Q:

I have a patient who presented to his family doctor with complete right upper lid ptosis. The doctor diagnosed the patient with conjunctivitis and gave him a topical antibiotic for “stuck shut lid.” Beyond a quick look, the eye was never examined. How do I work up this case, and what are some lessons learned for those of us not comfortable with neuro conditions?

A:

“First, perform an external exam on the patient, which includes watching the patient walk to the exam room,” says Trennda L. Rittenbach, OD, of the Palo Alto Medical Foundation in Sunnyvale, Calif. For instance, “if the patient has an unsteady gait, is tilting to one side, is unable to walk unassisted and has never had these issues before, you may be dealing with underlying neurological disease,” Dr. Rittenbach advises.

Case history, pupils, EOMs and confrontation fields are the critical exam aspects in cases where there is a suspected neurological etiology, says Dr. Rittenbach. Here, she gets us up to speed on the details of each:
Complete ptosis could indicate the presence of an emergent neurological condition. Photo: Michael Trottini, OD
History. Determine the onset and duration of the patient’s symptoms, including double vision. A patient experiencing complete ptosis may not present with apparent double vision. Ask about a history of diabetes, hypertension or vascular disease. You may also want to ask if the patient is experiencing any pain or headaches.

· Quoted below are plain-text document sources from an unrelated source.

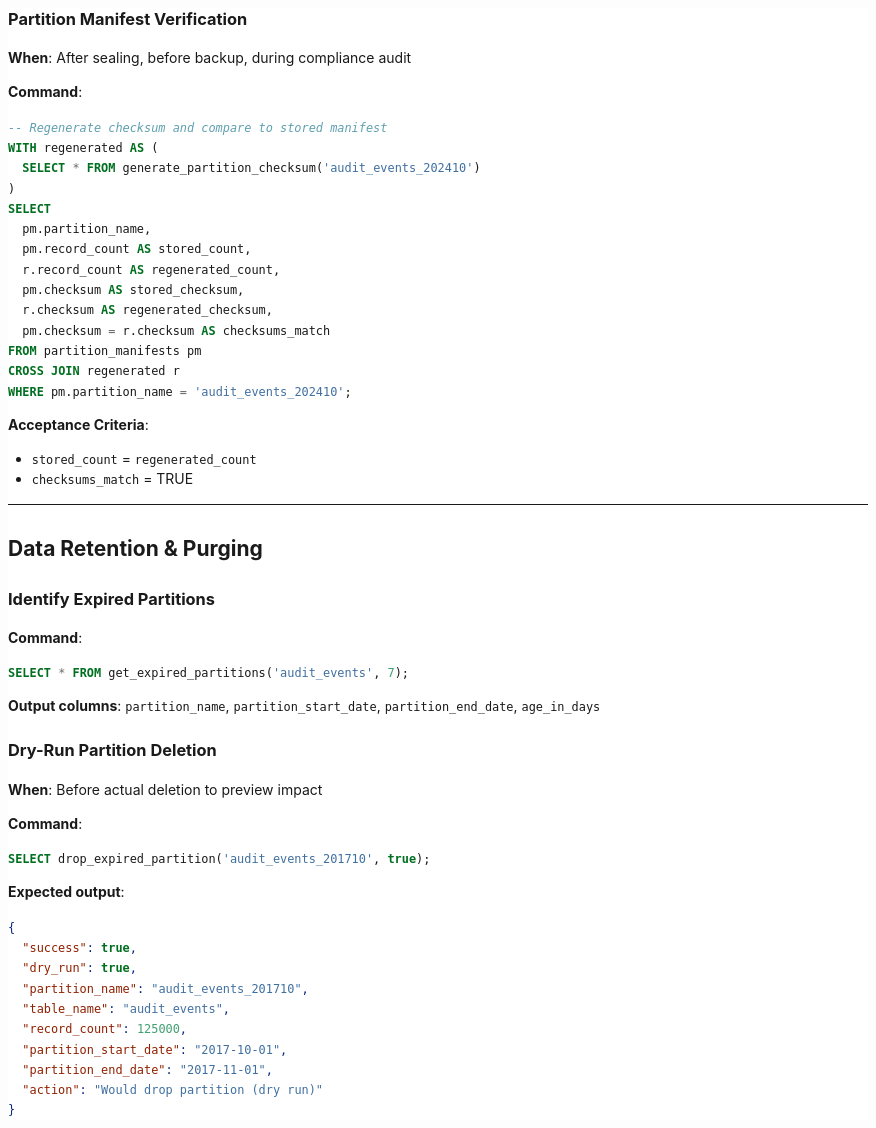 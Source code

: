 ### Partition Manifest Verification

**When**: After sealing, before backup, during compliance audit

**Command**:

```sql
-- Regenerate checksum and compare to stored manifest
WITH regenerated AS (
  SELECT * FROM generate_partition_checksum('audit_events_202410')
)
SELECT
  pm.partition_name,
  pm.record_count AS stored_count,
  r.record_count AS regenerated_count,
  pm.checksum AS stored_checksum,
  r.checksum AS regenerated_checksum,
  pm.checksum = r.checksum AS checksums_match
FROM partition_manifests pm
CROSS JOIN regenerated r
WHERE pm.partition_name = 'audit_events_202410';
```

**Acceptance Criteria**:

- `stored_count` = `regenerated_count`
- `checksums_match` = TRUE

---

## Data Retention & Purging

### Identify Expired Partitions

**Command**:

```sql
SELECT * FROM get_expired_partitions('audit_events', 7);
```

**Output columns**: `partition_name`, `partition_start_date`, `partition_end_date`, `age_in_days`

### Dry-Run Partition Deletion

**When**: Before actual deletion to preview impact

**Command**:

```sql
SELECT drop_expired_partition('audit_events_201710', true);
```

**Expected output**:

```json
{
  "success": true,
  "dry_run": true,
  "partition_name": "audit_events_201710",
  "table_name": "audit_events",
  "record_count": 125000,
  "partition_start_date": "2017-10-01",
  "partition_end_date": "2017-11-01",
  "action": "Would drop partition (dry run)"
}
```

Pupils. It’s imperative to rule out pupil involvement. A blown pupil is an emergency, without question.

Motilities. These findings are critical to identifying the problematic nerve. Since there is no way you can evaluate motilities with an eye closed, lift the eyelid, instructs Dr. Rittenbach. “In this particular case, the patient had a complete ptosis of the right eyelid. When I lifted up the ‘stuck shut lid,’ the patient saw two of me and his eye was down and out.” Dr. Rittenbach says the patient was unable to adduct the right eye, unable to look up and had limited ability to look down, but abduction was intact and preserved.

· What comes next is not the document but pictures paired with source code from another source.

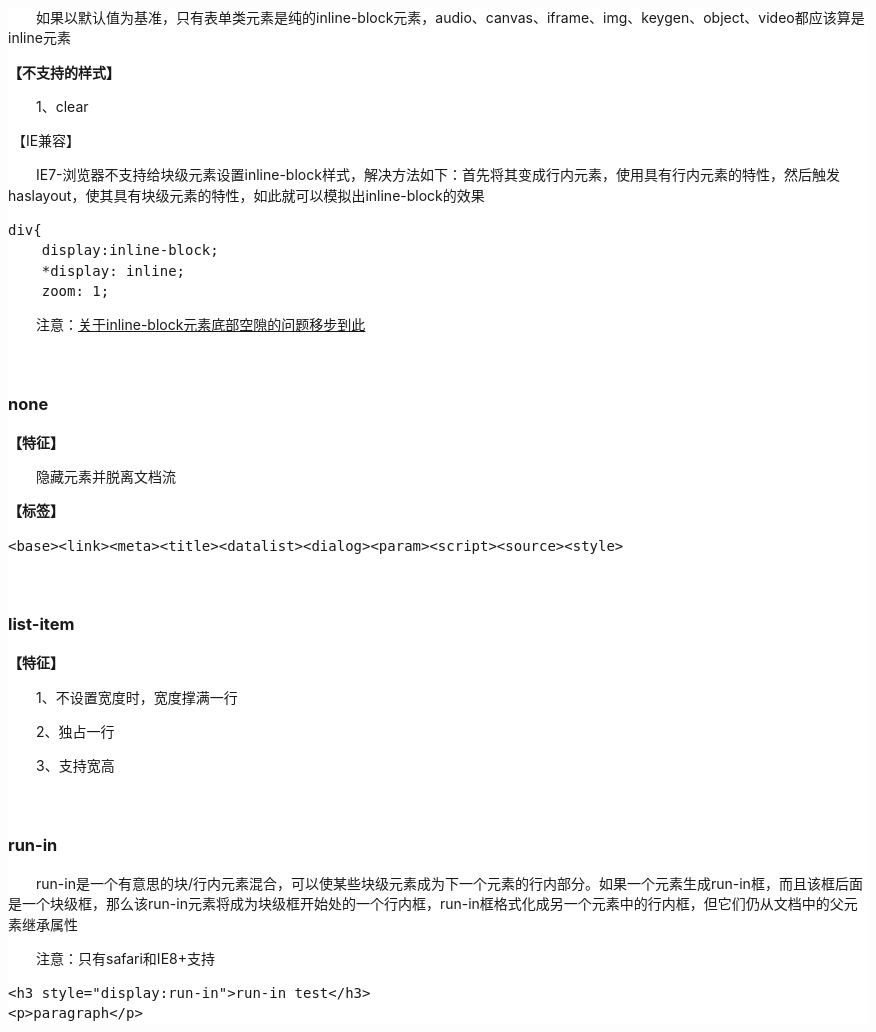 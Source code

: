 &emsp;&emsp;如果以默认值为基准，只有表单类元素是纯的inline-block元素，audio、canvas、iframe、img、keygen、object、video都应该算是inline元素

**【不支持的样式】**

&emsp;&emsp;1、clear

&nbsp;【IE兼容】

&emsp;&emsp;IE7-浏览器不支持给块级元素设置inline-block样式，解决方法如下：首先将其变成行内元素，使用具有行内元素的特性，然后触发haslayout，使其具有块级元素的特性，如此就可以模拟出inline-block的效果

<div>
<pre>div{
    display:inline-block;
    *display: inline;
    zoom: 1;</pre>
</div>

&emsp;&emsp;注意：[关于inline-block元素底部空隙的问题移步到此](http://www.cnblogs.com/xiaohuochai/p/5271217.html#anchor2)

&nbsp;

### none

**【特征】**

&emsp;&emsp;隐藏元素并脱离文档流

**【标签】**

<div>
<pre>&lt;base&gt;&lt;link&gt;&lt;meta&gt;&lt;title&gt;&lt;datalist&gt;&lt;dialog&gt;&lt;param&gt;&lt;script&gt;&lt;source&gt;&lt;style&gt;</pre>
</div>

&nbsp;

### list-item

**【特征】**

&emsp;&emsp;1、不设置宽度时，宽度撑满一行

&emsp;&emsp;2、独占一行

&emsp;&emsp;3、支持宽高

&nbsp;

### run-in

&emsp;&emsp;run-in是一个有意思的块/行内元素混合，可以使某些块级元素成为下一个元素的行内部分。如果一个元素生成run-in框，而且该框后面是一个块级框，那么该run-in元素将成为块级框开始处的一个行内框，run-in框格式化成另一个元素中的行内框，但它们仍从文档中的父元素继承属性

&emsp;&emsp;注意：只有safari和IE8+支持

<div>
<pre>&lt;h3 style="display:run-in"&gt;run-in test&lt;/h3&gt;
&lt;p&gt;paragraph&lt;/p&gt;</pre>
</div>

Confrontation fields. These were full OD and OS, which helps rule out a stroke or compressive lesion.

Dr. Rittenbach made the diagnosis of a pupil-sparing, complete right third nerve palsy. But, the question still remained: ‘What is the cause?’ The answer could mean the difference between a trip to the emergency room, a trip to the pharmacy or simply a trip home.

What’s Causing the Palsy?

Dr. Rittenbach says it’s imperative to order blood work to rule out giant cell arteritis. “A complete blood count with differentials, sedimentation rate and a c-reactive protein are crucial to rule out giant cell arteritis in all third nerve palsy cases in patients older than 50 years,” Dr. Rittenbach says.1

Taking blood pressure and knowing a diabetes patient’s last HbA1c is helpful to determine if the underlying cause is ischemic, says Dr. Rittenbach. If you have evidence that the diabetes is out of control, a referral to the patient’s primary care provider or endocrinologist is appropriate. “In addition, I arranged a STAT neuro consult, which isn’t always easy, depending on where you practice. The neurologist will most likely order imaging, including a computed tomography angiography test.2 Most ODs don’t work in a hospital setting, so establishing a good working relationship with neurology is critical for when you encounter emergent cases,” she says.

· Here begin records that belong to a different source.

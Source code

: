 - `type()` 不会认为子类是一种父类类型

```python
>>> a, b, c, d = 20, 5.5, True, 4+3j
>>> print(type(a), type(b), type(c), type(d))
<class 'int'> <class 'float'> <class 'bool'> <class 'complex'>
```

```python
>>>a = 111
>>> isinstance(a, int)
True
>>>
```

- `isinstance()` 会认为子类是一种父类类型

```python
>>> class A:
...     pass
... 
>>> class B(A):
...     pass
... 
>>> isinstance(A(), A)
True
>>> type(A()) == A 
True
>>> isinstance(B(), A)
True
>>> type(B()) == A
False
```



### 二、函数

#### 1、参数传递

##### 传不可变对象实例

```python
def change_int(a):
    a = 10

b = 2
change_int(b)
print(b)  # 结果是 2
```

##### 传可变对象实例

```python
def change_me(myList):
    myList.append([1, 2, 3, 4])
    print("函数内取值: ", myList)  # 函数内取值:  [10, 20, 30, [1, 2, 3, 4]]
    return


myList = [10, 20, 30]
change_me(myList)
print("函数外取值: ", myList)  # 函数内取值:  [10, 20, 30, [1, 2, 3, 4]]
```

Fortunately, in this case, the etiology was ischemic due to elevated blood sugar rather than an intracranial mass or aneurysm. The problem resolved with aggressive blood sugar control after about 12 weeks.

1. Thurtell MJ, Longmuir RA. Third nerve palsy as the initial manifestation of giant cell arteritis. J Neuroophthalmol. 2014 Sep;34(3):243-5.
2. Mathew MR, Teasdale E, McFadzean RM. Multidetector computed tomographic angiography in isolated third nerve palsy. Ophthalmology. 2008;115(8):1411-15.